You’ve probably heard a million times that time management is the number one skill to succeed in college, but it’s also one of the most important things to master in a long distance relationship.
Chances are that you and your beloved are in different time zones. It’s a minor thing to keep in mind, but it makes all the difference when you actually communicate. Luckily, Jay is only an hour behind me. However, when I was studying abroad in Australia, it was a struggle. He would stay up until 5 a.m. to speak to me while I was settling into the evening around 6 or 7 p.m. If you’re in an international relationship, this becomes more prominent.
Realistically, you’ll struggle with time management a fair amount of times, especially when things come up, such as if one of you starts a new job or it’s midterms or finals week.
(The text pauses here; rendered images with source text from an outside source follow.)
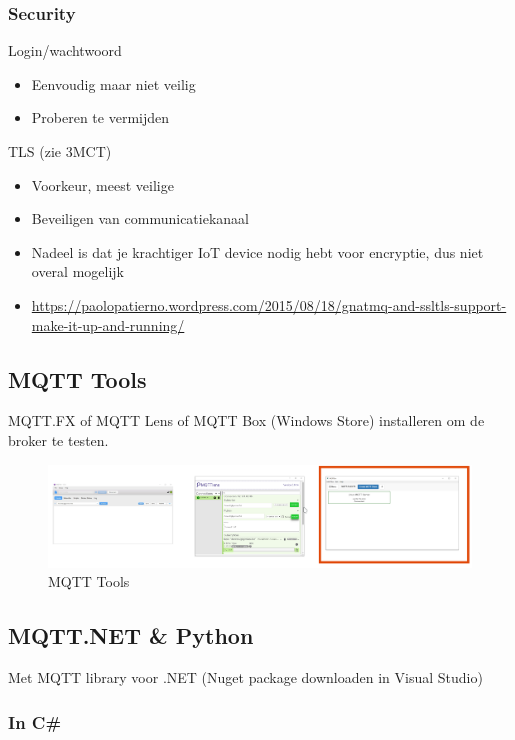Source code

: \documentclass{article}
\begin{document}
\subsubsection{Security}

Login/wachtwoord

\begin{itemize}
    \item Eenvoudig maar niet veilig
    \item Proberen te vermijden
\end{itemize}

TLS (zie 3MCT)
\begin{itemize}
    \item Voorkeur, meest veilige
    \item Beveiligen van communicatiekanaal
    \item Nadeel is dat je krachtiger IoT device nodig hebt voor encryptie, dus niet overal mogelijk
    \item \url{https://paolopatierno.wordpress.com/2015/08/18/gnatmq-and-ssltls-support-make-it-up-and-running/}
\end{itemize}

\subsection{MQTT Tools}

MQTT.FX of MQTT Lens of MQTT Box (Windows Store) installeren om de broker te testen.

\begin{figure}[H]
    \centering
    \includegraphics[width=\textwidth]{mqtt-tools.png}
    \caption{MQTT Tools}
\end{figure}

\subsection{MQTT.NET \& Python}

Met MQTT library voor .NET (Nuget package downloaden in Visual Studio)

\subsubsection{In C\#}
\end{document}
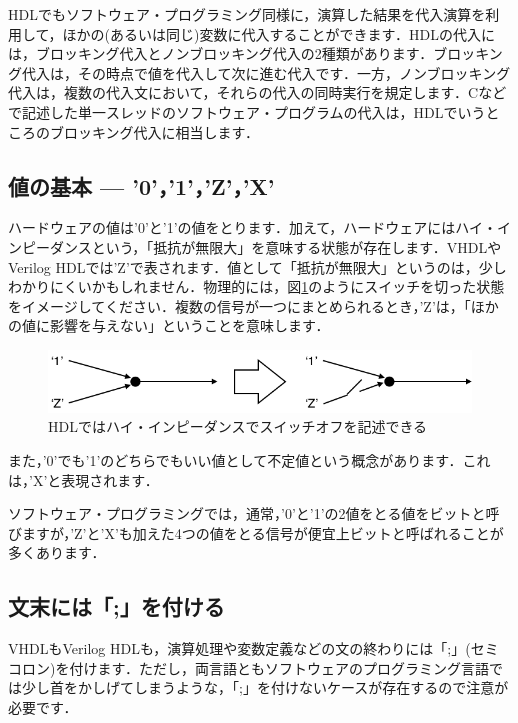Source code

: \documentclass[a4paper,dvipdfmx]{jsarticle}
\begin{document}
HDLでもソフトウェア・プログラミング同様に，演算した結果を代入演算を利用して，ほかの(あるいは同じ)変数に代入することができます．HDLの代入には，ブロッキング代入とノンブロッキング代入の2種類があります．ブロッキング代入は，その時点で値を代入して次に進む代入です．一方，ノンブロッキング代入は，複数の代入文において，それらの代入の同時実行を規定します．Cなどで記述した単一スレッドのソフトウェア・プログラムの代入は，HDLでいうところのブロッキング代入に相当します．

\subsection{値の基本 --- '0'，'1'，'Z'，'X'}
ハードウェアの値は'0'と'1'の値をとります．加えて，ハードウェアにはハイ・インピーダンスという，「抵抗が無限大」を意味する状態が存在します．VHDLやVerilog HDLでは'Z'で表されます．値として「抵抗が無限大」というのは，少しわかりにくいかもしれません．物理的には，図\ref{fig:high_imp_image}のようにスイッチを切った状態をイメージしてください．複数の信号が一つにまとめられるとき，'Z'は，「ほかの値に影響を与えない」ということを意味します．

 \begin{figure}[H]
  \begin{center}
   \includegraphics[width=.65\textwidth]{chapter02_figures/high_imp_image.png}
  \end{center}
  \caption{HDLではハイ・インピーダンスでスイッチオフを記述できる \label{fig:high_imp_image}}
 \end{figure}

また，'0'でも'1'のどちらでもいい値として不定値という概念があります．これは，'X'と表現されます．

ソフトウェア・プログラミングでは，通常，'0'と'1'の2値をとる値をビットと呼びますが，'Z'と'X'も加えた4つの値をとる信号が便宜上ビットと呼ばれることが多くあります．

\subsection{文末には「;」を付ける}
VHDLもVerilog HDLも，演算処理や変数定義などの文の終わりには「;」(セミコロン)を付けます．ただし，両言語ともソフトウェアのプログラミング言語では少し首をかしげてしまうような，「;」を付けないケースが存在するので注意が必要です．
\end{document}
Winthrop students tend to be involved in campus activities, so be conscious of your extracurricular activities and time commitments, as well. During my freshman year, I got involved in many extracurricular activities, including volunteering for seven hours a week, working at a job from 6 to 9 p.m. and attending cultural events often. Unfortunately, my relationship suffered because of it, and even though I was not aware of it, I did treat Jay as an afterthought.
If you’re a multitasker and can speak on the phone or Skype while you’re studying, that’s great! If you’re like me and struggle with that, just make sure to stick with your schedule as closely as possible so that you don’t cut into your time with them later on. Whatever the situation, make sure you communicate to your partner about meetings, study time, events, etc. and plan around that.
Planning when to communicate is important, but make sure it doesn’t turn into an obligation. It’s okay if you don’t get to speak with them that night. Depending on the relationship, some couples may prefer to speak everyday, even if it’s for only two hours or so, but missing a day or two out of the week won’t kill you both! Everyone gets busy; it doesn’t mean you don’t care.
Relationships in general are difficult to manage, and each one comes with its own challenges. However, if you can keep up with yourself and your partner’s schedule and keep the conversations organic, then the distance will never matter!